Spinster: Making a Life of One’s Own
by Kate Bolick
Crown, 336 pp., $26
In 2011, Kate Bolick’s cover story for the Atlantic, “All the Single Ladies,” was a flare gun in the night for a generation of women driving blind, those of us for whom our mothers’ roadmap to personhood – which so often involved marriage – no longer made sense. It was the rare mainstream media piece to consider this seismic shift in marriage expectations without treating it like a condition that needed a ladies mag prescription: meaning, how to get the right guy, or when to know to settle for the just-alright one.
Bolick’s book-length expansion on the subject, Spinster: Making a Life of One’s Own, circles the same subject, but cinches its focus for an intensely personal memoir mixed with literary biography. I missed the potency of Bolick’s original piece – its broad application, its examination of communities outside her own – but this explicitly individual version of singledom opens up some surprising byways in the process.

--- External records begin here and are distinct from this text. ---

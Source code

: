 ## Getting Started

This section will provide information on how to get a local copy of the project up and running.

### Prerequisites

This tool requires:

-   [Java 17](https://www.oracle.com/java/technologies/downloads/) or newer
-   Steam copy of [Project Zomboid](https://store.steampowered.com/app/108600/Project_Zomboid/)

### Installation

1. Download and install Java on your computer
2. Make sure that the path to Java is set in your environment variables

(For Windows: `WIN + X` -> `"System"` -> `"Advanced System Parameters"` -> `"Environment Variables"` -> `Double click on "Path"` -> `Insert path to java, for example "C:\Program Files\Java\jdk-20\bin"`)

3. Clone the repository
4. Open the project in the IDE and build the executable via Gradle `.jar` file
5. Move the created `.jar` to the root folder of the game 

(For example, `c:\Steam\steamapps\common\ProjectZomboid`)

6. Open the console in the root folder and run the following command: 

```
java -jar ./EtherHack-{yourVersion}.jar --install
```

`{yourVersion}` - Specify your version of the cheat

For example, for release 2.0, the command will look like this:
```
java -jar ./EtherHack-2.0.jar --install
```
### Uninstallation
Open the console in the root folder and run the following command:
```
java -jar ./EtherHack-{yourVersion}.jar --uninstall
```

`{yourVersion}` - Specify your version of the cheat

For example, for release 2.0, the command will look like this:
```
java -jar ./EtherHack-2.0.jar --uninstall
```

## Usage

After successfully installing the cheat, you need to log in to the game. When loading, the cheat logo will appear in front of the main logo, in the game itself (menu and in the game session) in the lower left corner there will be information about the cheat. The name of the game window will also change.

Bolick organizes and intertwines her professional and personal history with the examples of five prominent single women, all writers, whom she calls her “awakeners." They include Irish fiction writer and New Yorker essayist Maeve Brennan; the columnist Neith Boyce, who, in an 1898 column for Vogue, planted a sprightly flag: “I never shall be an old maid, because I have elected to be a Girl Bachelor”; the poet Edna St. Vincent Millay, whose unapologetic, catholic sexual appetites lead Bolick "through those early, confusing years of sex as a single person"; the novelist Edith Wharton; and Charlotte Perkins Gilman. Not all of these women stayed single – Gilman, for instance, was twice married and wrote the semi-autobiographical "The Yellow Wallpaper" after her own bout with postpartum depression. But in the unique and overlapping stories of each of these women, Bolick forges sincerely felt relationships with her awakeners and finds consistently interesting ways of chewing over issues in her own life. Who knows how much of the order of these awakenings has been finessed to create a narrative arc, but Spinster is fascinating as a document of how books can help shape and frame our own experiences. Or, to get more mystical about it: A book has to find you at the right time.
Spinster isn’t just the story of one woman’s wrangling with what it means to be unattached. It’s also about a writer considering what she needs to do to master her craft.

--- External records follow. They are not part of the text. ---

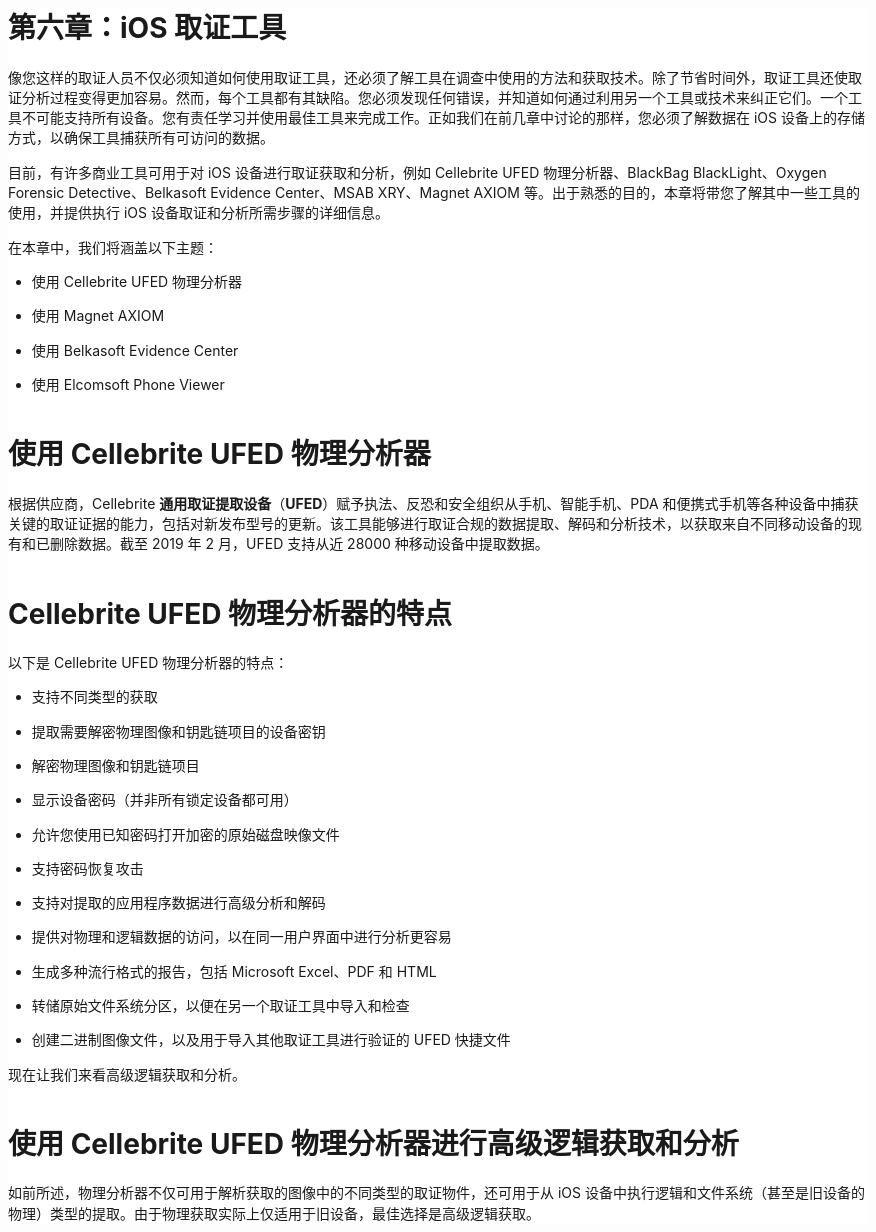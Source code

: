 # 第六章：iOS 取证工具

像您这样的取证人员不仅必须知道如何使用取证工具，还必须了解工具在调查中使用的方法和获取技术。除了节省时间外，取证工具还使取证分析过程变得更加容易。然而，每个工具都有其缺陷。您必须发现任何错误，并知道如何通过利用另一个工具或技术来纠正它们。一个工具不可能支持所有设备。您有责任学习并使用最佳工具来完成工作。正如我们在前几章中讨论的那样，您必须了解数据在 iOS 设备上的存储方式，以确保工具捕获所有可访问的数据。

目前，有许多商业工具可用于对 iOS 设备进行取证获取和分析，例如 Cellebrite UFED 物理分析器、BlackBag BlackLight、Oxygen Forensic Detective、Belkasoft Evidence Center、MSAB XRY、Magnet AXIOM 等。出于熟悉的目的，本章将带您了解其中一些工具的使用，并提供执行 iOS 设备取证和分析所需步骤的详细信息。

在本章中，我们将涵盖以下主题：

+   使用 Cellebrite UFED 物理分析器

+   使用 Magnet AXIOM

+   使用 Belkasoft Evidence Center

+   使用 Elcomsoft Phone Viewer

# 使用 Cellebrite UFED 物理分析器

根据供应商，Cellebrite **通用取证提取设备**（**UFED**）赋予执法、反恐和安全组织从手机、智能手机、PDA 和便携式手机等各种设备中捕获关键的取证证据的能力，包括对新发布型号的更新。该工具能够进行取证合规的数据提取、解码和分析技术，以获取来自不同移动设备的现有和已删除数据。截至 2019 年 2 月，UFED 支持从近 28000 种移动设备中提取数据。

# Cellebrite UFED 物理分析器的特点

以下是 Cellebrite UFED 物理分析器的特点：

+   支持不同类型的获取

+   提取需要解密物理图像和钥匙链项目的设备密钥

+   解密物理图像和钥匙链项目

+   显示设备密码（并非所有锁定设备都可用）

+   允许您使用已知密码打开加密的原始磁盘映像文件

+   支持密码恢复攻击

+   支持对提取的应用程序数据进行高级分析和解码

+   提供对物理和逻辑数据的访问，以在同一用户界面中进行分析更容易

+   生成多种流行格式的报告，包括 Microsoft Excel、PDF 和 HTML

+   转储原始文件系统分区，以便在另一个取证工具中导入和检查

+   创建二进制图像文件，以及用于导入其他取证工具进行验证的 UFED 快捷文件

现在让我们来看高级逻辑获取和分析。

# 使用 Cellebrite UFED 物理分析器进行高级逻辑获取和分析

如前所述，物理分析器不仅可用于解析获取的图像中的不同类型的取证物件，还可用于从 iOS 设备中执行逻辑和文件系统（甚至是旧设备的物理）类型的提取。由于物理获取实际上仅适用于旧设备，最佳选择是高级逻辑获取。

“You are all your work has. It has nobody else and never had anybody else. If you deny it hands and a voice, it will continue as it is, alive, but speechless and without hands. You know it has eyes and can see you, and you know how hopefully it watches you.”
(As someone who grinds teeth and invents 100 other things to do than confront the blank screen and blinking cursor, that struck me as a rather radical – so wonderfully unpunishing – way of thinking about the writer’s relationship to her art.)

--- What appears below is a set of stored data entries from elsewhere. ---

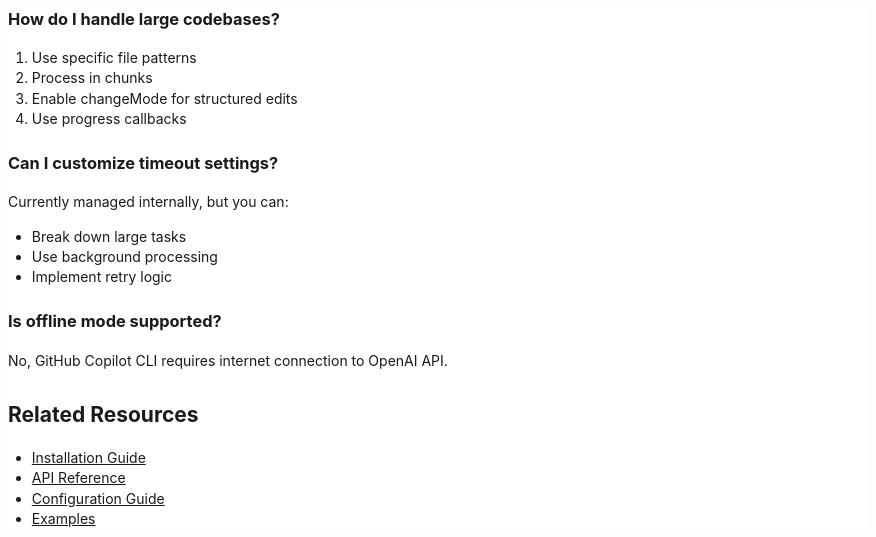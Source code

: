 ### How do I handle large codebases?

1. Use specific file patterns
2. Process in chunks
3. Enable changeMode for structured edits
4. Use progress callbacks

### Can I customize timeout settings?

Currently managed internally, but you can:

- Break down large tasks
- Use background processing
- Implement retry logic

### Is offline mode supported?

No, GitHub Copilot CLI requires internet connection to OpenAI API.

## Related Resources

- [Installation Guide](../getting-started.md)
- [API Reference](../api/tools/ask-copilot.md)
- [Configuration Guide](../config.md)
- [Examples](../examples/basic-usage.md)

Occasionally, Bolick's prose tips a little too goddessy frou-frou. (Some critics have sneered at the term "awakeners," but it's worth noting she's borrowed it from Edith Wharton.) And while, by framing her observations in the first-person, she's built-in a handy escape clause, some conclusions still rub wrong. For instance:
“Here in the year 2000, the future itself, men were still expected to be breadwinners and providers. No matter how hot my ambitions burned, I always knew, deep down, that if I couldn’t make it as a writer, and if I failed to find my way in the working world, I could create personal meaning and social validation through getting married and having children. I had an escape hatch; men didn’t.”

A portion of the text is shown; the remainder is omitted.